Since late 2024, the metal has posted new highs with striking frequency, fueled by tight supply and growing industrial demand.
The rally has been dramatic. Silver rose about 165% in 2025 and is already up roughly 30% in the first three weeks of 2026 alone, adding an estimated $1.2 trillion in market value.
Schiff seized on the milestone to deliver another stark warning for Bitcoin holders.
“What’s happening with silver is about to happen with Bitcoin, only in reverse,” Schiff wrote on X . “Silver’s spectacular rise will usher in Bitcoin’s catastrophic collapse. Don’t say I didn’t warn you.”
The comment immediately reignited debate between traditional asset proponents and crypto supporters, a familiar battleground for Schiff, who has spent years criticizing Bitcoin as fundamentally worthless.
Why Silver Is Surging—and Bitcoin Isn’t
Silver’s rally has been driven less by speculation and more by real-world demand pressures.
The metal plays a critical role in solar panels, electric vehicles, and advanced electronics, sectors that have expanded rapidly as governments and corporations invest heavily in green energy and AI infrastructure.
Demand from data centers and semiconductor manufacturing has further strained supply, creating persistent deficits that have pushed prices higher.
Bitcoin, by contrast, has struggled to match silver’s momentum.
Despite a brief rally earlier this month that pushed BTC above $97,000, the asset has failed to sustain a breakout.
Broader market uncertainty, including renewed trade tensions sparked by President Donald Trump’s tariff threats, has kept risk assets under pressure.
While Bitcoin continues to attract institutional interest through ETFs and ongoing legislative efforts in Washington.
Its growing correlation with equities has limited upside during periods of macro stress.
A Familiar Warning From a Familiar Critic
Schiff’s bearish stance on Bitcoin is hardly new.
Over the years, he has repeatedly predicted BTC’s collapse—by some counts more than a dozen times—often urging investors to abandon the digital asset in favor of gold and silver miners.
Many of those calls have aged poorly. Bitcoin has gone on to set multiple all-time highs despite Schiff’s warnings, including repeatedly approaching levels he once said it would never reach.
Still, Schiff remains consistent in his core argument. He believes Bitcoin lacks intrinsic value, especially when compared to commodities like silver, which have clear industrial uses.
In his view, Bitcoin’s price is driven by hype and speculative excess rather than utility, making it vulnerable to a rapid unwind.
He has likened Bitcoin’s rise to historical bubbles, arguing that when sentiment turns, the downside will be swift and unforgiving.
Is Bitcoin Facing a Bigger Test?
Bitcoin now sits in a complex phase of its post-halving cycle.

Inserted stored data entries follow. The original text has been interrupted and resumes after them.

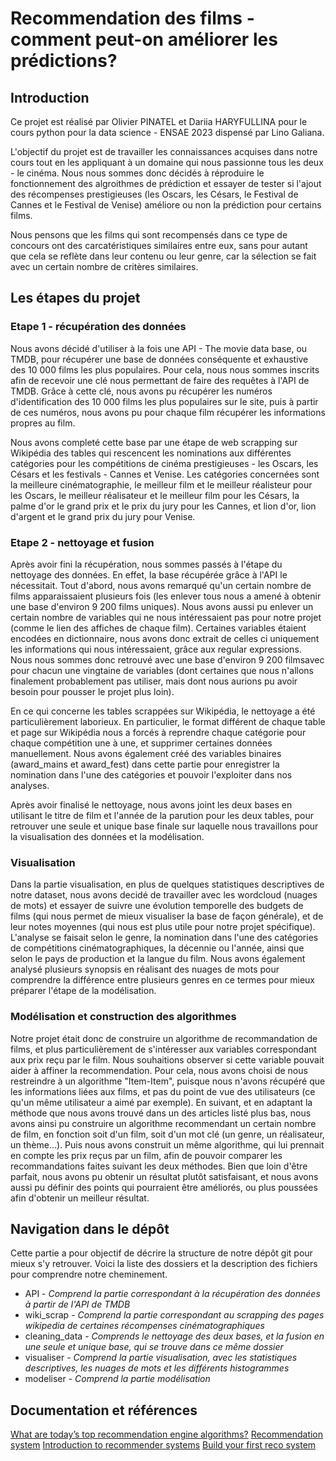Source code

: # Recommendation des films - comment peut-on améliorer les prédictions? 

## Introduction 
Ce projet est réalisé par Olivier PINATEL et Dariia HARYFULLINA pour le cours python pour la data science - ENSAE 2023 dispensé par Lino Galiana. 

L'objectif du projet est de travailler les connaissances acquises dans notre cours tout en les appliquant à un domaine qui nous passionne tous les deux - le cinéma. Nous nous sommes donc décidés à réproduire le fonctionnement des algroithmes de prédiction et essayer de tester si l'ajout des récompenses prestigieuses (les Oscars, les Césars, le Festival de Cannes et le Festival de Venise) améliore ou non la prédiction pour certains films. 

Nous pensons que les films qui sont recompensés dans ce type de concours ont des carcatéristiques similaires entre eux, sans pour autant que cela se reflète dans leur contenu ou leur genre, car la sélection se fait avec un certain nombre de critères similaires.

## Les étapes du projet 
### Etape 1 - récupération des données 
Nous avons décidé d'utiliser à la fois une API - The movie data base, ou TMDB, pour récupérer une base de données conséquente et exhaustive des 10 000 films les plus populaires. Pour cela, nous nous sommes inscrits afin de recevoir une clé nous permettant de faire des requêtes à l'API de TMDB. Grâce à cette clé, nous avons pu récupérer les numéros d'identification des 10 000 films les plus populaires sur le site, puis à partir de ces numéros, nous avons pu pour chaque film récupérer les informations propres au film. 

Nous avons completé cette base par une étape de web scrapping sur Wikipédia des tables qui rescencent les nominations aux différentes catégories pour les compétitions de cinéma prestigieuses - les Oscars, les Césars et les festivals - Cannes et Venise. Les catégories concernées sont la meilleure cinématographie, le meilleur film et le meilleur réalisteur pour les Oscars, le meilleur réalisateur et le meilleur film pour les Césars, la palme d'or le grand prix et le prix du jury pour les Cannes, et lion d'or, lion d'argent et le grand prix du jury pour Venise. 

### Etape 2 - nettoyage et fusion 
Après avoir fini la récupération, nous sommes passés à l'étape du nettoyage des données. En effet, la base récupérée grâce à l'API le nécessitait. Tout d'abord, nous avons remarqué qu'un certain nombre de films apparaissaient plusieurs fois (les enlever tous nous a amené à obtenir une base d'environ 9 200 films uniques). Nous avons aussi pu enlever un certain nombre de variables qui ne nous intéressaient pas pour notre projet (comme le lien des affiches de chaque film). Certaines variables étaient encodées en dictionnaire, nous avons donc extrait de celles ci uniquement les informations qui nous intéressaient, grâce aux regular expressions. Nous nous sommes donc retrouvé avec une base d'environ 9 200 filmsavec pour chacun une vingtaine de variables (dont certaines que nous n'allons finalement probablement pas utiliser, mais dont nous aurions pu avoir besoin pour pousser le projet plus loin).

En ce qui concerne les tables scrappées sur Wikipédia, le nettoyage a été particulièrement laborieux. En particulier, le format différent de chaque table et page sur Wikipédia nous a forcés à reprendre chaque catégorie pour chaque compétition une à une, et supprimer certaines données manuellement. Nous avons également créé des variables binaires (award_mains et award_fest) dans cette partie pour enregistrer la nomination dans l'une des catégories et pouvoir l'exploiter dans nos analyses. 

Après avoir finalisé le nettoyage, nous avons joint les deux bases en utilisant le titre de film et l'année de la parution pour les deux tables, pour retrouver une seule et unique base finale sur laquelle nous travaillons pour la visualisation des données et la modélisation. 

### Visualisation 
Dans la partie visualisation, en plus de quelques statistiques descriptives de notre dataset, nous avons decidé de travailler avec les wordcloud (nuages de mots) et essayer de suivre une évolution temporelle des budgets de films (qui nous permet de mieux visualiser la base de façon générale), et de leur notes moyennes (qui nous est plus utile pour notre projet spécifique). L'analyse se faisait selon le genre, la nomination dans l'une des catégories de compétitions cinématographiques, la décennie ou l'année, ainsi que selon le pays de production et la langue du film. Nous avons également analysé plusieurs synopsis en réalisant des nuages de mots pour comprendre la différence entre plusieurs genres en ce termes pour mieux préparer l'étape de la modélisation. 

### Modélisation et construction des algorithmes 
Notre projet était donc de construire un algorithme de recommandation de films, et plus particulièrement de s'intéresser aux variables correspondant aux prix reçu par le film. Nous souhaitions observer si cette variable pouvait aider à affiner la recommendation. Pour cela, nous avons choisi de nous restreindre à un algorithme "Item-Item", puisque nous n'avons récupéré que les informations liées aux films, et pas du point de vue des utilisateurs (ce qu'un même utilisateur a aimé par exemple). En suivant, et en adaptant la méthode que nous avons trouvé dans un des articles listé plus bas, nous avons ainsi pu construire un algorithme recommendant un certain nombre de film, en fonction soit d'un film, soit d'un mot clé (un genre, un réalisateur, un thème...). Puis nous avons construit un même algorithme, qui lui prennait en compte les prix reçus par un film, afin de pouvoir comparer les recommandations faites suivant les deux méthodes. Bien que loin d'être parfait, nous avons pu obtenir un résultat plutôt satisfaisant, et nous avons aussi pu définir des points qui pourraient être améliorés, ou plus poussées afin d'obtenir un meilleur résultat.



## Navigation dans le dépôt 
Cette partie a pour objectif de décrire la structure de notre dépôt git pour mieux s'y retrouver. 
Voici la liste des dossiers et la description des fichiers pour comprendre notre cheminement. 
* API - *Comprend la partie correspondant à la récupération des données à partir de l'API de TMDB*
* wiki_scrap - *Comprend la partie correspondant au scrapping des pages wikipedia de certaines récompenses cinématographiques*
* cleaning_data - *Comprends le nettoyage des deux bases, et la fusion en une seule et unique base, qui se trouve dans ce même dossier*
* visualiser - *Comprend la partie visualisation, avec les statistiques descriptives, les nuages de mots et les différents histogrammes*
* modeliser - *Comprend la partie modélisation*


## Documentation et références 
[What are today’s top recommendation engine algorithms?](https://itnext.io/what-are-the-top-recommendation-engine-algorithms-used-nowadays-646f588ce639)
[Recommendation system](https://www.nvidia.com/en-us/glossary/data-science/recommendation-system/)
[Introduction to recommender systems](https://towardsdatascience.com/introduction-to-recommender-systems-6c66cf15ada)
[Build your first reco system](https://python.plainenglish.io/tmdb-streamlit-build-your-own-movie-recommendation-system-f2ffbca63d11)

Historically, the year following a halving has delivered strong gains, but the current cycle has looked less decisive.
Institutional inflows have softened at times, retail enthusiasm has cooled, and macro risks—from tariffs to geopolitical tensions—continue to weigh on sentiment.
Still, the market has yet to experience the kind of cascading collapse that defined past downturns, such as the ICO bust of 2017 or the FTX implosion in 2022.
The sharp sell-off on Oct. 10 rattled confidence, but the market recovered, reinforcing the view among many crypto proponents that Bitcoin has matured.
Reactions to Schiff’s latest warning reflect that divide.
Supporters of precious metals point to silver’s tangible utility and supply constraints as evidence of lasting value.
Bitcoin advocates, meanwhile, dismissed Schiff’s comments, mocking his track record and accusing him of applying double standards—calling silver pullbacks “buying opportunities” while framing any Bitcoin dip as proof of failure.
For now, silver continues its historic run, and Bitcoin remains range-bound. Whether Schiff’s latest prediction proves prescient or joins his long list of missed calls will depend on how markets digest the next wave of macro and regulatory developments.
One thing is certain: the long-running clash between hard-money traditionalists and crypto believers is far from over.